Employee Activism as a Risk Factor
Fascinated by an article I just read in Quartz at Work about WeWork’s inclusion of employee activism in its public filing with the SEC. The S-1 filing says: “If our employees were to engage in a strike or other work stoppage or interruption, our business, results of operations, financial condition and liquidity could be materially adversely affected.”
WeWork responded to Quartz at Work’s question about why they would include this reputation risk factor:
“Although we believe that our relations with our employees are good, if disputes with our employees arise, or if our workers engage in a strike or other work stoppage or interruption, we could experience a significant disruption of, or inefficiencies in, our operations or incur higher labor costs, which could have a material adverse effect on our business, results of operations, financial condition and liquidity.”

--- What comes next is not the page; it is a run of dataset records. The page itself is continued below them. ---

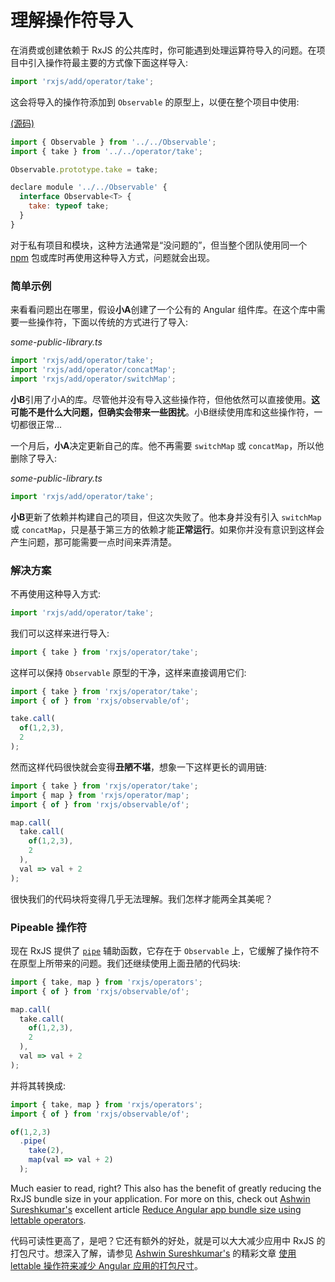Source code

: # 理解操作符导入

在消费或创建依赖于 RxJS 的公共库时，你可能遇到处理运算符导入的问题。在项目中引入操作符最主要的方式像下面这样导入:

```js
import 'rxjs/add/operator/take';
```

这会将导入的操作符添加到 `Observable` 的原型上，以便在整个项目中使用:

[(源码)](https://github.com/ReactiveX/rxjs/blob/master/src/add/operator/take.ts)

```js
import { Observable } from '../../Observable';
import { take } from '../../operator/take';

Observable.prototype.take = take;

declare module '../../Observable' {
  interface Observable<T> {
    take: typeof take;
  }
}
```

对于私有项目和模块，这种方法通常是“没问题的”，但当整个团队使用同一个 [npm](https://www.npmjs.com/) 包或库时再使用这种导入方式，问题就会出现。

<div class="native-ad"></div>

### 简单示例

来看看问题出在哪里，假设**小A**创建了一个公有的 Angular 组件库。在这个库中需要一些操作符，下面以传统的方式进行了导入:

*some-public-library.ts*

```js
import 'rxjs/add/operator/take';
import 'rxjs/add/operator/concatMap';
import 'rxjs/add/operator/switchMap';
```

**小B**引用了小A的库。尽管他并没有导入这些操作符，但他依然可以直接使用。**这可能不是什么大问题，但确实会带来一些困扰**。小B继续使用库和这些操作符，一切都很正常...

一个月后，**小A**决定更新自己的库。他不再需要 `switchMap` 或 `concatMap`，所以他删除了导入:

*some-public-library.ts*

```js
import 'rxjs/add/operator/take';
```

**小B**更新了依赖并构建自己的项目，但这次失败了。他本身并没有引入 `switchMap` 或 `concatMap`，只是基于第三方的依赖才能**正常运行**。如果你并没有意识到这样会产生问题，那可能需要一点时间来弄清楚。

### 解决方案

不再使用这种导入方式:

```js
import 'rxjs/add/operator/take';
```

我们可以这样来进行导入:

```js
import { take } from 'rxjs/operator/take';
```

这样可以保持 `Observable` 原型的干净，这样来直接调用它们:

```js
import { take } from 'rxjs/operator/take';
import { of } from 'rxjs/observable/of';

take.call(
  of(1,2,3), 
  2
);
```

然而这样代码很快就会变得**丑陋不堪**，想象一下这样更长的调用链:

```js
import { take } from 'rxjs/operator/take';
import { map } from 'rxjs/operator/map';
import { of } from 'rxjs/observable/of';

map.call(
  take.call(
    of(1,2,3), 
    2
  ),
  val => val + 2
);
```

很快我们的代码块将变得几乎无法理解。我们怎样才能两全其美呢？

### Pipeable 操作符

现在 RxJS 提供了 [`pipe`](https://github.com/ReactiveX/rxjs/blob/755df9bf908108974e38aaff79887279f2cde008/src/Observable.ts#L305-L329) 辅助函数，它存在于 `Observable` 上，它缓解了操作符不在原型上所带来的问题。我们还继续使用上面丑陋的代码块:

```js
import { take, map } from 'rxjs/operators';
import { of } from 'rxjs/observable/of';

map.call(
  take.call(
    of(1,2,3), 
    2
  ),
  val => val + 2
);
```

并将其转换成:

```js
import { take, map } from 'rxjs/operators';
import { of } from 'rxjs/observable/of';

of(1,2,3)
  .pipe(
    take(2),
    map(val => val + 2)
  );
```

Much easier to read, right? This also has the benefit of greatly reducing the RxJS bundle size in your application. For more on this, check out [Ashwin Sureshkumar's](https://twitter.com/Sureshkumar_Ash) excellent article [Reduce Angular app bundle size using lettable operators](https://hackernoon.com/rxjs-reduce-bundle-size-using-lettable-operators-418307295e85).

代码可读性更高了，是吧？它还有额外的好处，就是可以大大减少应用中 RxJS 的打包尺寸。想深入了解，请参见 [Ashwin Sureshkumar's](https://twitter.com/Sureshkumar_Ash) 的精彩文章 [使用 lettable 操作符来减少 Angular 应用的打包尺寸](https://hackernoon.com/rxjs-reduce-bundle-size-using-lettable-operators-418307295e85)。
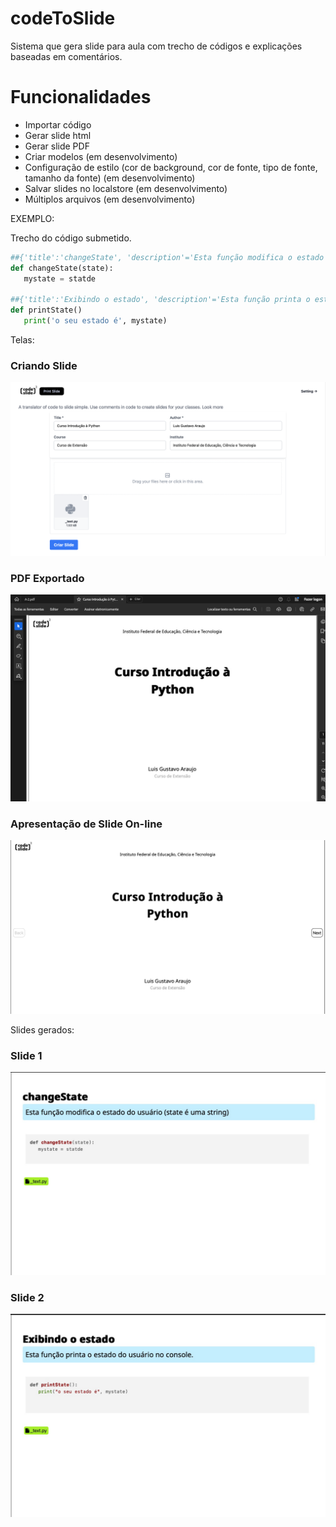 # codeToSlide
Sistema que gera slide para aula com trecho de códigos e explicações baseadas em comentários.

# Funcionalidades
* Importar código
* Gerar slide html
* Gerar slide PDF
* Criar modelos (em desenvolvimento)
* Configuração de estilo (cor de background, cor de fonte, tipo de fonte, tamanho da fonte)  (em desenvolvimento)
* Salvar slides no localstore (em desenvolvimento)
* Múltiplos arquivos (em desenvolvimento)

EXEMPLO:

Trecho do código submetido.

```python
##{'title':'changeState', 'description'='Esta função modifica o estado do usuário (state é uma string)'}
def changeState(state):
   mystate = statde

##{'title':'Exibindo o estado', 'description'='Esta função printa o estado do usuário no console.'}
def printState()
   print('o seu estado é', mystate)
```

Telas:
### Criando Slide
![Slide 1](https://github.com/LuisAraujo/codeToSlide/blob/main/screens/screen_create.png?raw=true)

### PDF Exportado
![Slide 1](https://github.com/LuisAraujo/codeToSlide/blob/main/screens/export_pdf.png?raw=true)

### Apresentação de Slide On-line
![Slide 1](https://github.com/LuisAraujo/codeToSlide/blob/main/screens/slideonline.png?raw=true)



Slides gerados:
### Slide 1
![Slide 1](https://github.com/LuisAraujo/codeToSlide/blob/main/screens/slide01.png?raw=true)

### Slide 2
![Slide 2](https://github.com/LuisAraujo/codeToSlide/blob/main/screens/slide02.png?raw=true)


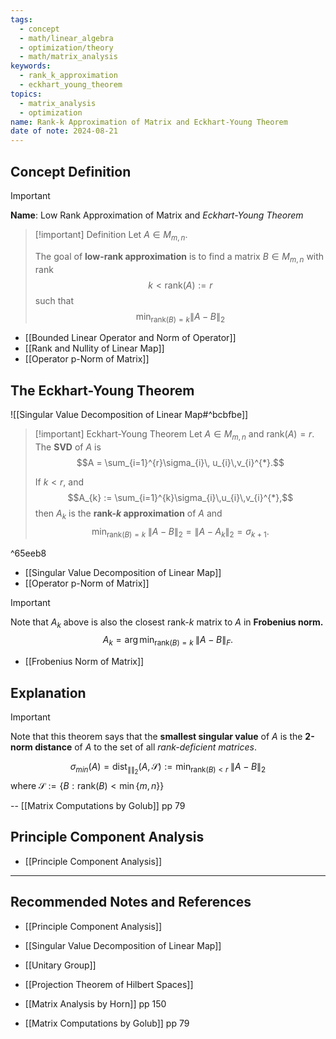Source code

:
```yaml
---
tags:
  - concept
  - math/linear_algebra
  - optimization/theory
  - math/matrix_analysis
keywords:
  - rank_k_approximation
  - eckhart_young_theorem
topics:
  - matrix_analysis
  - optimization
name: Rank-k Approximation of Matrix and Eckhart-Young Theorem
date of note: 2024-08-21
---
```


## Concept Definition

>[!important]
>**Name**: Low Rank Approximation of Matrix and *Eckhart-Young Theorem*

>[!important] Definition
>Let $A \in M_{m,n}$.
>
>The goal of **low-rank approximation** is to find a matrix $B\in M_{m,n}$ with rank $$k < \text{rank}(A) := r$$ such that $$\min_{\text{rank}(B) = k}\lVert A - B \rVert_{2}$$

- [[Bounded Linear Operator and Norm of Operator]]
- [[Rank and Nullity of Linear Map]]
- [[Operator p-Norm of Matrix]]

## The Eckhart-Young Theorem

![[Singular Value Decomposition of Linear Map#^bcbfbe]]


>[!important] Eckhart-Young Theorem
>Let $A \in M_{m,n}$ and  $\text{rank}(A) = r$. The **SVD** of $A$ is $$A = \sum_{i=1}^{r}\sigma_{i}\, u_{i}\,v_{i}^{*}.$$
>
>If $k < r$, and $$A_{k} := \sum_{i=1}^{k}\sigma_{i}\,u_{i}\,v_{i}^{*},$$ then  $A_{k}$ is the **rank-$k$ approximation** of $A$ and $$\min_{\text{rank}(B) = k}\;\lVert A - B \rVert_{2} = \lVert A - A_{k} \rVert_{2} = \sigma_{k+1}.$$ 

^65eeb8

- [[Singular Value Decomposition of Linear Map]]
- [[Operator p-Norm of Matrix]]

>[!important]
>Note that $A_{k}$ above is also the closest rank-$k$ matrix to $A$ in **Frobenius norm.**
>$$A_{k} = \arg\min_{\text{rank}(B) = k}\;\lVert A - B \rVert_{F}.$$

- [[Frobenius Norm of Matrix]]

## Explanation

>[!important]
>Note that this theorem says that the **smallest singular value** of $A$ is the **2-norm distance** of $A$ to the set of all *rank-deficient matrices*.
>
>$$
>\sigma_{min}(A) = \text{dist}_{\lVert  \rVert_{2} }(A, \mathcal{S}) := \min_{\text{rank}(B) < r }\;\lVert A - B \rVert_{2} 
>$$
>where $\mathcal{S} := \left\{ B: \text{rank}(B) < \min\left\{ m,n \right\} \right\}$
>
>-- [[Matrix Computations by Golub]] pp 79


## Principle Component Analysis

- [[Principle Component Analysis]]





-----------
##  Recommended Notes and References


- [[Principle Component Analysis]]
- [[Singular Value Decomposition of Linear Map]]
- [[Unitary Group]]
- [[Projection Theorem of Hilbert Spaces]]


- [[Matrix Analysis by Horn]] pp 150
- [[Matrix Computations by Golub]] pp 79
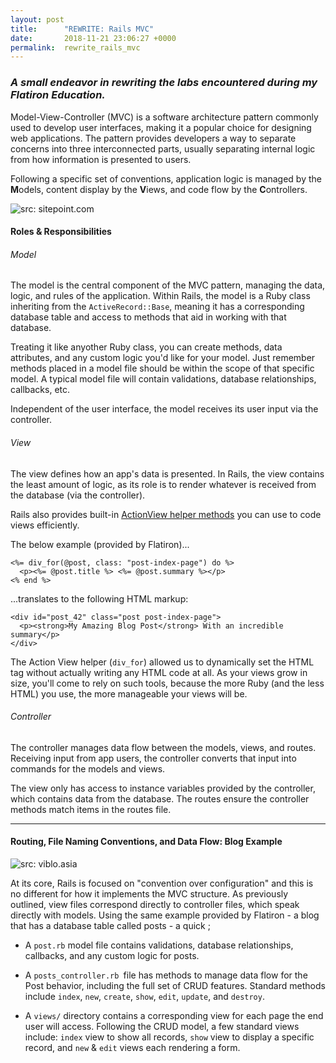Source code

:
 ```yaml
---
layout: post
title:      "REWRITE: Rails MVC"
date:       2018-11-21 23:06:27 +0000
permalink:  rewrite_rails_mvc
---
```


###   *A small endeavor in rewriting the labs encountered during my Flatiron Education.*

Model-View-Controller (MVC) is a software architecture pattern commonly used to develop user interfaces, making it a popular choice for designing web applications. The pattern provides developers a way to separate concerns into three interconnected parts, usually separating internal logic from how information is presented to users. 

Following a specific set of conventions, application logic is managed by the **M**odels, content display by the **V**iews, and code flow by the **C**ontrollers. 

![src: sitepoint.com](https://dab1nmslvvntp.cloudfront.net/wp-content/uploads/2017/10/1508423394rails-revealed_mvc-diagram.png)

#### Roles & Responsibilities

###### Model

The model is the central component of the MVC pattern, managing the data, logic, and rules of the application. Within Rails, the model is a Ruby class inheriting from the `ActiveRecord::Base`, meaning it has a corresponding database table and access to methods that aid in working with that database. 

Treating it like anyother Ruby class, you can create methods, data attributes, and any custom logic you'd like for your model. Just remember methods placed in a model file should be within the scope of that specific model. A typical model file will contain validations, database relationships, callbacks, etc.

Independent of the user interface, the model receives its user input via the controller.

###### View

The view defines how an app's data is presented. In Rails, the view contains the least amount of logic, as its role is to render whatever is received from the database (via the controller). 

Rails also provides built-in [ActionView helper methods](https://api.rubyonrails.org/v5.2.1/classes/ActionView/Helpers.html) you can use to code views efficiently. 

The below example (provided by Flatiron)...

```
<%= div_for(@post, class: "post-index-page") do %>
  <p><%= @post.title %> <%= @post.summary %></p>
<% end %>
```

...translates to the following HTML markup: 

```
<div id="post_42" class="post post-index-page">
  <p><strong>My Amazing Blog Post</strong> With an incredible summary</p>
</div>
```

The Action View helper (`div_for`) allowed us to dynamically set the HTML tag without actually writing any HTML code at all. As your views grow in size, you'll come to rely on such tools, because the more Ruby (and the less HTML) you use, the more manageable your views will be. 

###### Controller

The controller manages data flow between the models, views, and routes. Receiving input from app users, the controller converts that input into commands for the models and views. 

The view only has access to instance variables provided by the controller, which contains data from the database. The routes ensure the controller methods match items in the routes file. 

-------

#### Routing, File Naming Conventions, and Data Flow: Blog Example

![src: viblo.asia](https://viblo.asia/uploads/c73060bc-984a-40d1-bee0-8e7d73782e87.jpg)

At its core, Rails is focused on "convention over configuration" and this is no different for how it implements the MVC structure. As previously outlined, view files correspond directly to controller files, which speak directly with models. Using the same example provided by Flatiron - a blog that has a database table called posts - a quick ;

* A `post.rb` model file contains validations, database relationships, callbacks, and any custom logic for posts.

* A `posts_controller.rb `file has methods to manage data flow for the Post behavior, including the full set of CRUD features. Standard methods include `index`, `new`, `create`, `show`, `edit`, `update`, and `destroy`. 

* A `views/` directory contains a corresponding view for each page the end user will access. Following the CRUD model, a few standard views include: `index` view to show all records, `show` view to display a specific record, and `new` & `edit` views each rendering a form.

I have certainly seen statements about reputation risk, CEO transitions, ongoing litigation, etc. in S-1 filings but this is particularly interesting since it signals something that could possibly be amiss. I do wonder, however, how much investors care that there is a potential risk of employee protests afoot. I understand CEOs and C-Level executives being concerned but investors? In our research on Employee Activism, only 12% of employee activists regard financial investors as a target they want to attract when they speak up about their employers. Employees are interested in impacting other employees and top leaders in their organization.
Frighteningly, the article also mentions the possibility that mass shootings will be the next risk factor added to the list. Not good.